A: PW is an important adjunct to the healing arts. Through PW people learn to express their thoughts without judging themselves, reflect on feelings without guilt or shame, and experience their emotions without being overwhelmed by them—the first step to emotional health. Many psychotherapists and mental health practitioners use PW in their practice.



Q: How does PW develop your spirituality?

A: Many people testify to the spiritual benefits of PW. PW practitioners frequently report feeling at peace with themselves as never before. By seeing how their own experience is part of the broader human picture, people who practice PW often feel greater connectedness to others which increases their compassion and empathy.



Q: How does PW enhance meditation?

A: Buddhists and other meditators claim that PW prepares the mind for meditation. Like meditation, PW focuses on attention. (Paradoxically, in PW you attend to your thoughts and feelings to gain the same effects as meditations that require you to let go of thoughts and feelings.) Like meditation, PW requires a regular, disciplined practice in a quiet environment, free of outer distraction.

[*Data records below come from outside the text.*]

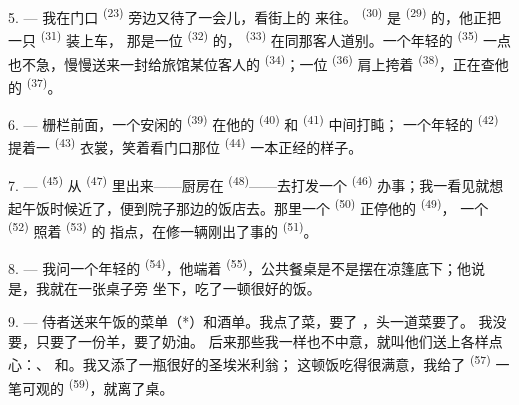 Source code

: 5. --- 我在门口 \textsuperscript{(23)} 旁边又待了一会儿，看街上的
来往。 \textsuperscript{(30)} 是
\textsuperscript{(29)} 的，他正把一只 \textsuperscript{(31)} 装上车，
那是一位 \textsuperscript{(32)} 的， \textsuperscript{(33)} 在同那客人道别。一个年轻的
 \textsuperscript{(35)} 一点也不急，慢慢送来一封给旅馆某位客人的
 \textsuperscript{(34)}；一位 \textsuperscript{(36)} 肩上挎着
 \textsuperscript{(38)}，正在查他的 \textsuperscript{(37)}。

\VUsaut{4.0mm}
\VUsaut{3.0mm}

6. --- 栅栏前面，一个安闲的 \textsuperscript{(39)} 在他的
 \textsuperscript{(40)} 和 \textsuperscript{(41)} 中间打盹；
一个年轻的 \textsuperscript{(42)} 提着一 \textsuperscript{(43)}
衣裳，笑着看门口那位 \textsuperscript{(44)} 一本正经的样子。

7. ---  \textsuperscript{(45)} 从 \textsuperscript{(47)}
里出来——厨房在 \textsuperscript{(48)}——去打发一个
 \textsuperscript{(46)} 办事；我一看见就想起午饭时候近了，便到院子那边的饭店去。那里一个
 \textsuperscript{(50)} 正停他的 \textsuperscript{(49)}，
一个 \textsuperscript{(52)} 照着 \textsuperscript{(53)} 的
指点，在修一辆刚出了事的 \textsuperscript{(51)}。

8. --- 我问一个年轻的 \textsuperscript{(54)}，他端着
 \textsuperscript{(55)}，公共餐桌是不是摆在凉篷底下；他说是，我就在一张桌子旁
坐下，吃了一顿很好的饭。


\VUsaut{4.0mm}
\VUsaut{3.0mm}

9. --- 侍者送来午饭的菜单（*）和酒单。我点了菜，要了
，头一道菜要了。
我没要，只要了一份羊，要了奶油。
后来那些我一样也不中意，就叫他们送上各样点心：、
和。我又添了一瓶很好的圣埃米利翁；
这顿饭吃得很满意，我给了 \textsuperscript{(57)} 一笔可观的
 \textsuperscript{(59)}，就离了桌。

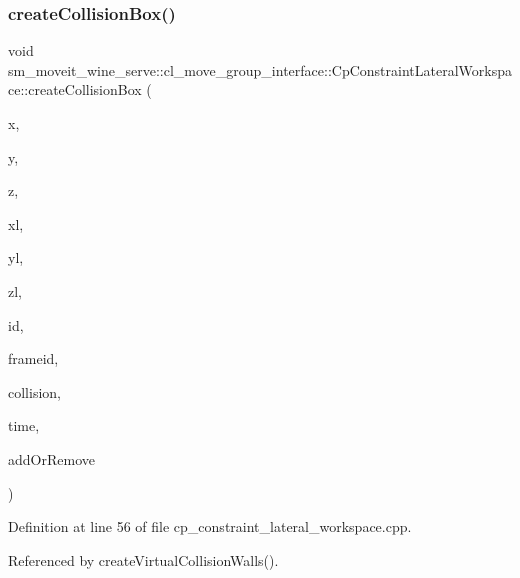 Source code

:\subsubsection{\texorpdfstring{create\+Collision\+Box()}{createCollisionBox()}}
{\footnotesize\ttfamily void sm\+\_\+moveit\+\_\+wine\+\_\+serve\+::cl\+\_\+move\+\_\+group\+\_\+interface\+::\+Cp\+Constraint\+Lateral\+Workspace\+::create\+Collision\+Box (\begin{DoxyParamCaption}\item[{float}]{x,  }\item[{float}]{y,  }\item[{float}]{z,  }\item[{float}]{xl,  }\item[{float}]{yl,  }\item[{float}]{zl,  }\item[{std\+::string}]{id,  }\item[{std\+::string}]{frameid,  }\item[{moveit\+\_\+msgs\+::\+Collision\+Object \&}]{collision,  }\item[{const ros\+::\+Time \&}]{time,  }\item[{int}]{add\+Or\+Remove }\end{DoxyParamCaption})}



Definition at line 56 of file cp\+\_\+constraint\+\_\+lateral\+\_\+workspace.\+cpp.



Referenced by create\+Virtual\+Collision\+Walls().


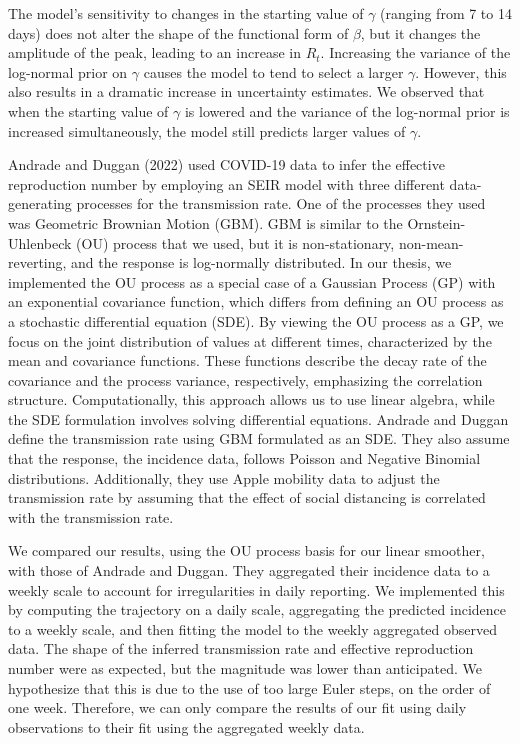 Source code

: \documentclass[
11pt, %
oneside, %
english, %
singlespacing, %
]{macthesis} %
\begin{document}
The model's sensitivity to changes in the starting value of \(\gamma\) (ranging from 7 to 14 days) does not alter the shape of the functional form of \(\beta\), but it changes the amplitude of the peak, leading to an increase in \(R_t\). Increasing the variance of the log-normal prior on \(\gamma\) causes the model to tend to select a larger \(\gamma\). However, this also results in a dramatic increase in uncertainty estimates. We observed that when the starting value of \(\gamma\) is lowered and the variance of the log-normal prior is increased simultaneously, the model still predicts larger values of \(\gamma\).

Andrade and Duggan (2022) used COVID-19 data to infer the effective reproduction number by employing an SEIR model with three different data-generating processes for the transmission rate. One of the processes they used was Geometric Brownian Motion (GBM). GBM is similar to the Ornstein-Uhlenbeck (OU) process that we used, but it is non-stationary, non-mean-reverting, and the response is log-normally distributed. In our thesis, we implemented the OU process as a special case of a Gaussian Process (GP) with an exponential covariance function, which differs from defining an OU process as a stochastic differential equation (SDE). By viewing the OU process as a GP, we focus on the joint distribution of values at different times, characterized by the mean and covariance functions. These functions describe the decay rate of the covariance and the process variance, respectively, emphasizing the correlation structure. Computationally, this approach allows us to use linear algebra, while the SDE formulation involves solving differential equations. Andrade and Duggan define the transmission rate using GBM formulated as an SDE. They also assume that the response, the incidence data, follows Poisson and Negative Binomial distributions. Additionally, they use Apple mobility data to adjust the transmission rate by assuming that the effect of social distancing is correlated with the transmission rate.

We compared our results, using the OU process basis for our linear smoother, with those of Andrade and Duggan. They aggregated their incidence data to a weekly scale to account for irregularities in daily reporting. We implemented this by computing the trajectory on a daily scale, aggregating the predicted incidence to a weekly scale, and then fitting the model to the weekly aggregated observed data. The shape of the inferred transmission rate and effective reproduction number were as expected, but the magnitude was lower than anticipated. We hypothesize that this is due to the use of too large Euler steps, on the order of one week. Therefore, we can only compare the results of our fit using daily observations to their fit using the aggregated weekly data.
\end{document}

Q: How does PW strengthen leadership qualities?

A: PW helps you to know yourself. Knowing yourself builds self-confidence, which inspires others’ confidence in you. In addition to helping you clarify your thinking, PW makes you a better listener, sensitive to other peoples’ feelings. It makes you a non-competitive listener, able to bring out the creativity in others.



Q: What are the health benefits of PW?

A: Controlled studies have shown that reflective writing which expresses emotion has positive effects on health: it lowers blood pressure, creates beta waves, produces endorphins, boosts the immune system, even reduces frequency of doctor visits.



Q: Which is the better way to begin PW, alone or with a teacher?

A: Both are good. Some people prefer to get started with a teacher (in a web course or workshop). After that they can work effectively alone or with a small, unguided group. Other people find reading the instructions in Writing the Mind Alive sufficient. They begin on their own and take a workshop or online course when they’re ready for more.



Q: Linda, how did you happen to create the PW method?

A: My mother died when I turned 7. From that time on my emotions and thoughts were disconnected. I felt like a divided person who was cut off from her inner self. Though I tried many ways to heal myself, from higher education to marriage to psychotherapy, it wasn’t until I was a college professor in my mid-thirties that almost by accident I stumbled upon my cure. I began to write daily following certain rules and after several months I found myself feeling whole for the first time in 25 years. It had such a powerful effect that I decided to introduce the method to my students.



Q: Why do you call your work “Proprioceptive Writing”?

A: The body’s proprioceptive system (discovered by Sir Charles Scott Sherrington, a neurosurgeon, in the 1890s, and described by Oliver Sacks) seemed to us a perfect physical model for our sense of how consciousness works in the mind. The body knows itself through its proprioceptive sense, and through this kind of writing the mind comes to know itself. So we called it Proprioceptive Writing, or PW.